### Records supplied
╭──

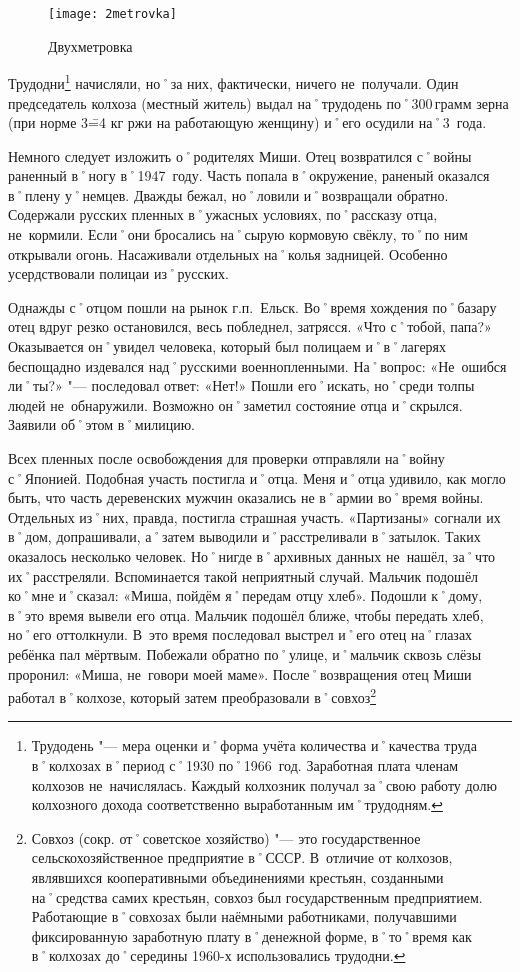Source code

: \begin{wrapfigure}{O}{.25\textwidth}
\centering
\texttt{[image: 2metrovka]}
\caption[Двухметровка]{Двухметровка\footnotemark}
\label{fig:2metrovka}
\end{wrapfigure}

Трудодни\footnote{Трудодень "--- мера оценки и˚форма учёта количества и˚качества труда в˚колхозах в˚период с˚1930 по˚1966~год. Заработная плата членам колхозов не~начислялась. Каждый колхозник получал за˚свою работу долю колхозного дохода соответственно выработанным им˚трудодням.} начисляли, но˚за них, фактически, ничего не~получали. Один председатель колхоза (местный житель) выдал на˚трудодень по˚300\,грамм зерна (при норме 3\==4 кг ржи на работающую женщину) и˚его осудили на˚3~года.

Немного следует изложить о˚родителях Миши. Отец возвратился с˚войны раненный в˚ногу в˚1947~году. Часть попала в˚окружение, раненый оказался в˚плену у˚немцев. Дважды бежал, но˚ловили и˚возвращали обратно. Содержали русских пленных в˚ужасных условиях, по˚рассказу отца, не~кормили. Если˚они бросались на˚сырую кормовую свёклу, то˚по ним открывали огонь. Насаживали отдельных на˚колья задницей. Особенно усердствовали полицаи из˚русских. 

Однажды с˚отцом пошли на рынок г.п.~Ельск. Во˚время хождения по˚базару отец вдруг резко остановился, весь побледнел, затрясся. «Что с˚тобой, папа?» Оказывается он˚увидел человека, который был полицаем и˚в˚лагерях беспощадно издевался над˚русскими военнопленными. На˚вопрос: «Не~ошибся ли˚ты?» "--- последовал ответ: «Нет!» Пошли его˚искать, но˚среди толпы людей не~обнаружили. Возможно он˚заметил состояние отца и˚скрылся. Заявили об˚этом в˚милицию.

Всех пленных после освобождения для проверки отправляли на˚войну с˚Японией. Подобная участь постигла и˚отца. Меня и˚отца удивило, как могло быть, что часть деревенских мужчин оказались не в˚армии во˚время войны. Отдельных из˚них, правда, постигла страшная участь. «Партизаны» согнали их в˚дом, допрашивали, а˚затем выводили и˚расстреливали в˚затылок. Таких оказалось несколько человек. Но˚нигде в˚архивных данных не~нашёл, за˚что их˚расстреляли. Вспоминается такой неприятный случай. Мальчик подошёл ко˚мне и˚сказал: «Миша, пойдём я˚передам отцу хлеб». Подошли к˚дому, в˚это время вывели его отца. Мальчик подошёл ближе, чтобы передать хлеб, но˚его оттолкнули. В~это время последовал выстрел и˚его отец на˚глазах ребёнка пал мёртвым. Побежали обратно по˚улице, и˚мальчик сквозь слёзы проронил: «Миша, не~говори моей маме». 
После˚возвращения отец Миши работал в˚колхозе, который затем преобразовали в˚совхоз\footnote{Совхоз (сокр. от˚советское хозяйство) "--- это государственное сельскохозяйственное предприятие в˚СССР. В~отличие от колхозов, являвшихся кооперативными объединениями крестьян, созданными на˚средства самих крестьян, совхоз был государственным предприятием. Работающие в˚совхозах были наёмными работниками, получавшими фиксированную заработную плату в˚денежной форме, в˚то˚время как в˚колхозах до˚середины 1960-х использовались трудодни.}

╰──

### About this task
Give back every entry in its exact wording, leaving the pictures out.

### Result of the exercise
Source code

: \begin{wrapfigure}{O}{.25\textwidth}
\centering
\texttt{[image: 2metrovka]}
\caption[Двухметровка]{Двухметровка\footnotemark}
\label{fig:2metrovka}
\end{wrapfigure}

Трудодни\footnote{Трудодень "--- мера оценки и˚форма учёта количества и˚качества труда в˚колхозах в˚период с˚1930 по˚1966~год. Заработная плата членам колхозов не~начислялась. Каждый колхозник получал за˚свою работу долю колхозного дохода соответственно выработанным им˚трудодням.} начисляли, но˚за них, фактически, ничего не~получали. Один председатель колхоза (местный житель) выдал на˚трудодень по˚300\,грамм зерна (при норме 3\==4 кг ржи на работающую женщину) и˚его осудили на˚3~года.

Немного следует изложить о˚родителях Миши. Отец возвратился с˚войны раненный в˚ногу в˚1947~году. Часть попала в˚окружение, раненый оказался в˚плену у˚немцев. Дважды бежал, но˚ловили и˚возвращали обратно. Содержали русских пленных в˚ужасных условиях, по˚рассказу отца, не~кормили. Если˚они бросались на˚сырую кормовую свёклу, то˚по ним открывали огонь. Насаживали отдельных на˚колья задницей. Особенно усердствовали полицаи из˚русских. 

Однажды с˚отцом пошли на рынок г.п.~Ельск. Во˚время хождения по˚базару отец вдруг резко остановился, весь побледнел, затрясся. «Что с˚тобой, папа?» Оказывается он˚увидел человека, который был полицаем и˚в˚лагерях беспощадно издевался над˚русскими военнопленными. На˚вопрос: «Не~ошибся ли˚ты?» "--- последовал ответ: «Нет!» Пошли его˚искать, но˚среди толпы людей не~обнаружили. Возможно он˚заметил состояние отца и˚скрылся. Заявили об˚этом в˚милицию.

Всех пленных после освобождения для проверки отправляли на˚войну с˚Японией. Подобная участь постигла и˚отца. Меня и˚отца удивило, как могло быть, что часть деревенских мужчин оказались не в˚армии во˚время войны. Отдельных из˚них, правда, постигла страшная участь. «Партизаны» согнали их в˚дом, допрашивали, а˚затем выводили и˚расстреливали в˚затылок. Таких оказалось несколько человек. Но˚нигде в˚архивных данных не~нашёл, за˚что их˚расстреляли. Вспоминается такой неприятный случай. Мальчик подошёл ко˚мне и˚сказал: «Миша, пойдём я˚передам отцу хлеб». Подошли к˚дому, в˚это время вывели его отца. Мальчик подошёл ближе, чтобы передать хлеб, но˚его оттолкнули. В~это время последовал выстрел и˚его отец на˚глазах ребёнка пал мёртвым. Побежали обратно по˚улице, и˚мальчик сквозь слёзы проронил: «Миша, не~говори моей маме». 
После˚возвращения отец Миши работал в˚колхозе, который затем преобразовали в˚совхоз\footnote{Совхоз (сокр. от˚советское хозяйство) "--- это государственное сельскохозяйственное предприятие в˚СССР. В~отличие от колхозов, являвшихся кооперативными объединениями крестьян, созданными на˚средства самих крестьян, совхоз был государственным предприятием. Работающие в˚совхозах были наёмными работниками, получавшими фиксированную заработную плату в˚денежной форме, в˚то˚время как в˚колхозах до˚середины 1960-х использовались трудодни.}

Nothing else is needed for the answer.